Granted, if you're constructing code with the types known up-front, the penalties would be largely mitigated; however, from a compiler perspective, that is unlikely. From a user like you, were the solution to meet your needs, it would likely work fine.

The one thing that would be required, though is an ngen of the assemblies associated to the framework would be required to be generated on the target user's machine. Due to the heavy use of generics, JIT of the library takes 2.6+ seconds on a Core i7 Extreme Edition processor, the abstract type system library (which defines the go-between for intermediate and compiled types) takes ten minutes to ngen on my system. Once I finish the project I'll look into the cause of such an issue, perhaps post about it through Microsoft Connect.

Yep, I'm doing code gen

Yep, I'm doing code gen dynamically which avoids type mirror issues (generated code is in the same type-space as the generator) and even allows the generated code to refer to values in the generator space.

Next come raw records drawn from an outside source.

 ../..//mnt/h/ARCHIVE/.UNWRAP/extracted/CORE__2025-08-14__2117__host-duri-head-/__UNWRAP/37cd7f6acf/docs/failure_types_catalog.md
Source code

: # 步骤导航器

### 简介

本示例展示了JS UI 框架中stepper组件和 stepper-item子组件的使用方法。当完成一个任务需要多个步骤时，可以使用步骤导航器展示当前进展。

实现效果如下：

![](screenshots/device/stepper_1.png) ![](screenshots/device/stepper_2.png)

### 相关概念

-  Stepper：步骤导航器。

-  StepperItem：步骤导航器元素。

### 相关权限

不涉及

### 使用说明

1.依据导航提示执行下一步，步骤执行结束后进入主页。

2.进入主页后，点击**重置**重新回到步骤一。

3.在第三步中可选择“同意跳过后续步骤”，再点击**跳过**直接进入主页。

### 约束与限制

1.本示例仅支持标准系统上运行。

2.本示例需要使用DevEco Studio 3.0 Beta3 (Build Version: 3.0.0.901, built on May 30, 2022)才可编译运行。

I would like to do what you are doing someday, the dynamic approach is not entirely appropriate, it can be slow and sometimes we want to work with separate type spaces.

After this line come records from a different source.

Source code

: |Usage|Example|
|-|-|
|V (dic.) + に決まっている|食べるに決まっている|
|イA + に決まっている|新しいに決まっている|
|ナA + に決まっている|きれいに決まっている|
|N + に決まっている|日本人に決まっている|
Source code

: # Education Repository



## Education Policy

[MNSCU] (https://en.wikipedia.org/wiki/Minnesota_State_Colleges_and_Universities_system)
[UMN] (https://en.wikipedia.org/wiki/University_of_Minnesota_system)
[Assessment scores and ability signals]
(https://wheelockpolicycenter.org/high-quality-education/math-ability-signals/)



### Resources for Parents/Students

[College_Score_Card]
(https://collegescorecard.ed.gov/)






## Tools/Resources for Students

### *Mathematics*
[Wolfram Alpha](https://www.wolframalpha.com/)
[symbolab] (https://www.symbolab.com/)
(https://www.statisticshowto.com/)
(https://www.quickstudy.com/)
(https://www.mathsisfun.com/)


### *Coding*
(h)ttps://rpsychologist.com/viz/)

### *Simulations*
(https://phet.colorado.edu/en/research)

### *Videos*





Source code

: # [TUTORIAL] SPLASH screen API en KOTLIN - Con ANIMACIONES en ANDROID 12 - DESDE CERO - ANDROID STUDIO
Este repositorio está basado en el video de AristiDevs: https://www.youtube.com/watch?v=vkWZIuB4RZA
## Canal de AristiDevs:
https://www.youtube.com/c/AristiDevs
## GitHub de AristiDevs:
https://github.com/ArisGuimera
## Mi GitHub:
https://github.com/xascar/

Here is a link that you might be interested. Ignore the job part, but look at the content of the post.

Re: Roslyn

Yeah, I applied for it, no word in a few months, probably not qualified.

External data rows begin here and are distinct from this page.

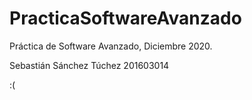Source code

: # PracticaSoftwareAvanzado
Práctica de Software Avanzado, Diciembre 2020.

Sebastián Sánchez Túchez
201603014

:(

The key point to note from that description is the 'immutable model'. The focus of the project I'm working on is creating a mutable model that's gradually lowered as the compiler goes further into its resolution/rewrites into an immutable form.

I've been working on this project since before Microsoft even introduced the concept of a Compiler as a service. I can't imagine what kind of functionality will be exposed to those interested in writing a language of their own. Based upon the fact that it mentions their two major .NET Languages, something tells me it'll be somewhat closed on certain areas of functionality; however, only time will tell.

Given that they introduced a pseudo C#->VB.NET translator, it tells me that they are definitely working on a system very similar to what I am; however, it doesn't stop me from doing this because: I do it for fun.

Send me your resume

Send me your resume (smcdirm@microsoft.com), I can forward to someone close to the project perhaps for a better look.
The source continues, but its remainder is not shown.